Wednesday, January 12, 2005,5:30 AM
I've Got 'News' For The New York Times
Sometimes you read something in your favorite newspaper and you react by asking, "Where have you been?" This morning, I open up my New York Times to the front page news that Apple Computer is introducing a home computer that will sell for $499.

Changing Course, Apple Offers Low-Priced Mac for the Home

By JOHN MARKOFF and SAUL HANSELL

SAN FRANCISCO, Jan. 11 -
Apple Computer introduced its first low-priced Macintosh on Tuesday, signaling its bet that most consumers now see computers as simply another appliance in the modern house.

While computers have long been sold as machines that can turn a home into an office, most Americans now use them in their bedrooms and kitchens as e-mail terminals; as hubs for playing music, storing and editing photos; and as stations for navigating the Web.

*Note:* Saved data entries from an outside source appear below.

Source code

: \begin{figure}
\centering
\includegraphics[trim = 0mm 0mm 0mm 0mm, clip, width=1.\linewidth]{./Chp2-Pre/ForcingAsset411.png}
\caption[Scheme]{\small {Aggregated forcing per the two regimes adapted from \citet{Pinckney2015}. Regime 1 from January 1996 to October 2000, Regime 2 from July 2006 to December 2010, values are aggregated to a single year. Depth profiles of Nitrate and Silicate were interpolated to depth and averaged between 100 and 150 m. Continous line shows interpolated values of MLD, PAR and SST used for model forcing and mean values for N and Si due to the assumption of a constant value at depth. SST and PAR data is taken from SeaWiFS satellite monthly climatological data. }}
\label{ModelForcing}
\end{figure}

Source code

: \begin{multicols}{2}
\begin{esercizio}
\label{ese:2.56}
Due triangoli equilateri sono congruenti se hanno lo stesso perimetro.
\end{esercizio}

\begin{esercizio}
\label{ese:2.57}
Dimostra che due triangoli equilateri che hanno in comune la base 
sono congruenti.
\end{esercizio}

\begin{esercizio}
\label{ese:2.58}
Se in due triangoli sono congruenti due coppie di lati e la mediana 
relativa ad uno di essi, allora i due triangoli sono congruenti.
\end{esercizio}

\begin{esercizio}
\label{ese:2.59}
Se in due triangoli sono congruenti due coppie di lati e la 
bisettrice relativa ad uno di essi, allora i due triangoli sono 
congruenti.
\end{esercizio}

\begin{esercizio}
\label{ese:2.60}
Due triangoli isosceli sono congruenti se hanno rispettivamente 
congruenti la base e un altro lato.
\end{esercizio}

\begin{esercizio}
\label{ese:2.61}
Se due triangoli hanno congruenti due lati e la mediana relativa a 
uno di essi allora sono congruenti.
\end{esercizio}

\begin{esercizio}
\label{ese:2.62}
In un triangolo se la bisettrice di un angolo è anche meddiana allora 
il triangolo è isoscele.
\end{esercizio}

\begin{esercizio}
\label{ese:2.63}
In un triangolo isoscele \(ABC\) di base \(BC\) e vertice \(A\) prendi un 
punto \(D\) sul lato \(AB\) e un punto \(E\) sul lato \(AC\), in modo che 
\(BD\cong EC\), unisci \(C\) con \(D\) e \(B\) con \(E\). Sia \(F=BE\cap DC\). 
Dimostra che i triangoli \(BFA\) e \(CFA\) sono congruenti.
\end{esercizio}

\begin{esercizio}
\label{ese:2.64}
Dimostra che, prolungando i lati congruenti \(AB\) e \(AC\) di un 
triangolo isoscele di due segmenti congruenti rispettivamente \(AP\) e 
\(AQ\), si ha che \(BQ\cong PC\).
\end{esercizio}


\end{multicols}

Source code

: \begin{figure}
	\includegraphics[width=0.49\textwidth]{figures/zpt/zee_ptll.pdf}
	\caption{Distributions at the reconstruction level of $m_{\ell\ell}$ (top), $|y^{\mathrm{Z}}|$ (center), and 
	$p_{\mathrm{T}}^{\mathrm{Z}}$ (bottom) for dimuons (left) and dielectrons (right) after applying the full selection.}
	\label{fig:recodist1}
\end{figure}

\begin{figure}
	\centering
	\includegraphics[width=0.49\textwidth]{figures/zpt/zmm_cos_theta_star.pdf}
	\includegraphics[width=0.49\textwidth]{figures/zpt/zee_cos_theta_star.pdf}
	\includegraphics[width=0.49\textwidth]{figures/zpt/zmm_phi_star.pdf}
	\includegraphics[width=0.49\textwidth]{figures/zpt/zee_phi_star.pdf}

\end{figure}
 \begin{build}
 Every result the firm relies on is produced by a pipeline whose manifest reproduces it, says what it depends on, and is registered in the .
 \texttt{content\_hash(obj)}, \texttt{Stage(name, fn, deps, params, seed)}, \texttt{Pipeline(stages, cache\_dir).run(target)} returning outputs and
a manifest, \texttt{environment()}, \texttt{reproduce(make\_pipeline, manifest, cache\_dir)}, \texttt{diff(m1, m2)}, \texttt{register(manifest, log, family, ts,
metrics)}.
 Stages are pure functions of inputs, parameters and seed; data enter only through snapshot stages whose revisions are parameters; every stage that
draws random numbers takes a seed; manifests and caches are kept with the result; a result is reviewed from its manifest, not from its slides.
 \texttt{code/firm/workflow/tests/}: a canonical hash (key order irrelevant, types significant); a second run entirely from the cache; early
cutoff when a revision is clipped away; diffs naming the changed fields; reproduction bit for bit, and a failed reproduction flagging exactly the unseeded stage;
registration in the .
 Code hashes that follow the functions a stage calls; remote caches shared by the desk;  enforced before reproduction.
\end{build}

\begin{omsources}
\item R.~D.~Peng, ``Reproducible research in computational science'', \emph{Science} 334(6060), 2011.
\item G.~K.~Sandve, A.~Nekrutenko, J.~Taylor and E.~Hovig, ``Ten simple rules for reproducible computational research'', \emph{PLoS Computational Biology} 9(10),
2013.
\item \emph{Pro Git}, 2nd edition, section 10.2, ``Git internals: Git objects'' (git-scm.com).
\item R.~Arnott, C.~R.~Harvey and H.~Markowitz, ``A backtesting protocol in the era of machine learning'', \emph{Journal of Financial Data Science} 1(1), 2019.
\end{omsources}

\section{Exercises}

The new Mac Mini, priced as low as $499 without a keyboard, monitor or mouse, is aimed squarely at the needs of this new digital household.

The new Apple strategy, which moves the company deeply into the consumer electronics market, positions the new Macintosh as an entertainment and communication device. It also promises to intensify Apple's battle with
Microsoft in the personal computer market dominated by machines using Windows software. (link)
Say it ain't so. My gosh. How can they do that and still make money? Lordy, lordy.

As usual, the people at the Times are way behind the curve. They may try to argue that Apple is providing legitimacy to the home computer niche by offering a low-end, and inconveniently small, machine to consumers for under $500. But to try to suggest that Apple is leading the industry in marketing inexpensive desktops is embarrassingly wrong. Apple, once again, is simply trying to play catch-up.

Dell, Compaq, and Gateway have been selling - online, direct from the manufacturer, computers with mouse and keyboard AND often free shipping for $399 or less for two years now.

HELLO-O-O-O.

Here is what is available to John and Saul and the other cloistered souls at the Times today.
  • Dell will sell you a Dimension 2400 or Dimension 3000 desktop, keyboard and mouse with free shipping and free financing for $449 after $50 rebate. And if you buy online, they will throw in a free flat-panel monitor! And they will double the memory capacity for free if you purchase today! And they will provide a free upgrade to Windows Media Center Edition 2005!
  • Compaq offers both the SR1000Z and its SR1010V desktops with mouse and keyboard and free shipping and free upgrade to a dual format 16X DVD-writer and free memory upgrade to 1GB at $359.99 after rebate today.
  • Gateway is marketing its 3200SE for $349.99 today. And it comes with a mouse and keyboard.

All these computers, because they run on a Microsoft operating system, come with gobs of IBM compatible software. And lots of "memory."

My point is this: Both Apple and the New York Times have been behind the curve for years. In the case of Apple, while every other manufacturer realized back in the 80's that their programming language needed to be standardized, Apple maintained - for too many years - their own operating system that was incompatible with all the other brands - and software offerings - on the market. The only reason they didn't go the way of Commodore and Amiga was because their machines and operating system were - and are - firstrate.

And in the case of the New York Times, well, they are challenged in so many ways ... $499 indeed. And this was front page news.